* _What needs to be done_: Please output the line that contains "The given scenario" and all later lines of the material, exactly, through the end.

* _Given data_:
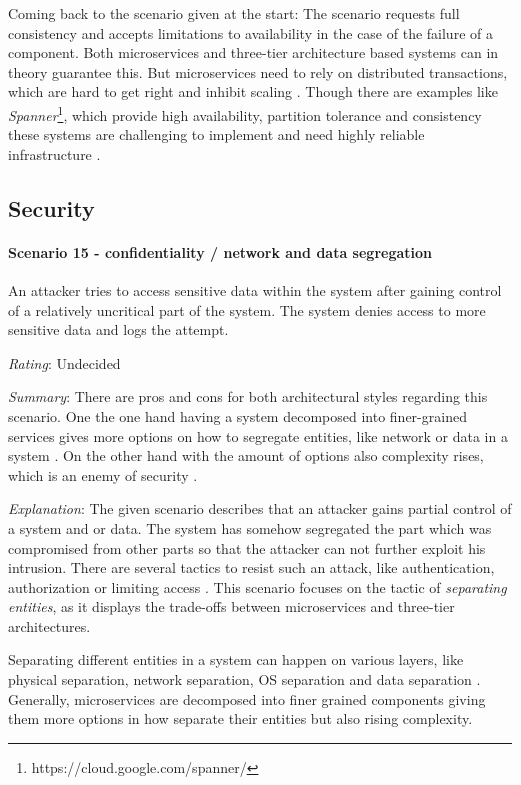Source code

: Coming back to the scenario given at the start:
The scenario requests full consistency and accepts limitations to availability in the case of the failure of a component.
Both microservices and three-tier architecture based systems can in theory guarantee this.
But microservices need to rely on distributed transactions, which are hard to get right and inhibit scaling \citep[p. 93]{Newman2015}.
Though there are examples like \textit{Spanner}\footnote{https://cloud.google.com/spanner/}, which provide high availability, partition tolerance and consistency these systems are challenging to implement and need highly reliable infrastructure \cite{Brewer2017}.

\subsection{Security}
\label{quaMicro:security}
\paragraph{Scenario 15 - confidentiality / network and data segregation}
An attacker tries to access sensitive data within the system after gaining control of a relatively uncritical part of the system. The system denies access to more sensitive data and logs the attempt.
\label{quaMicro:s15}

\textit{Rating}: Undecided

\textit{Summary}:
There are pros and cons for both architectural styles regarding this scenario.
One the one hand having a system decomposed into finer-grained services gives more options on how to segregate entities, like network or data in a system \citep[p. 188]{Newman2015}.
On the other hand with the amount of options also complexity rises, which is an enemy of security \cite{Schneier2000}.

\textit{Explanation}:
The given scenario describes that an attacker gains partial control of a system and or data. 
The system has somehow segregated the part which was compromised from other parts so that the attacker can not further exploit his intrusion.
There are several tactics to resist such an attack, like authentication, authorization or limiting access \citep[p. 152f.]{Bass2012}. 
This scenario focuses on the tactic of \textit{separating entities}, as it displays the trade-offs between microservices and three-tier architectures.

Separating different entities in a system can happen on various layers, like physical separation, network separation, \ac{OS} separation and data separation \citep[p. 153]{Bass2012}.
Generally, microservices are decomposed into finer grained components giving them more options in how separate their entities but also rising complexity.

* _Answer to this problem_:
The given scenario describes that an attacker gains partial control of a system and or data. 
The system has somehow segregated the part which was compromised from other parts so that the attacker can not further exploit his intrusion.
There are several tactics to resist such an attack, like authentication, authorization or limiting access \citep[p. 152f.]{Bass2012}. 
This scenario focuses on the tactic of \textit{separating entities}, as it displays the trade-offs between microservices and three-tier architectures.

Separating different entities in a system can happen on various layers, like physical separation, network separation, \ac{OS} separation and data separation \citep[p. 153]{Bass2012}.
Generally, microservices are decomposed into finer grained components giving them more options in how separate their entities but also rising complexity.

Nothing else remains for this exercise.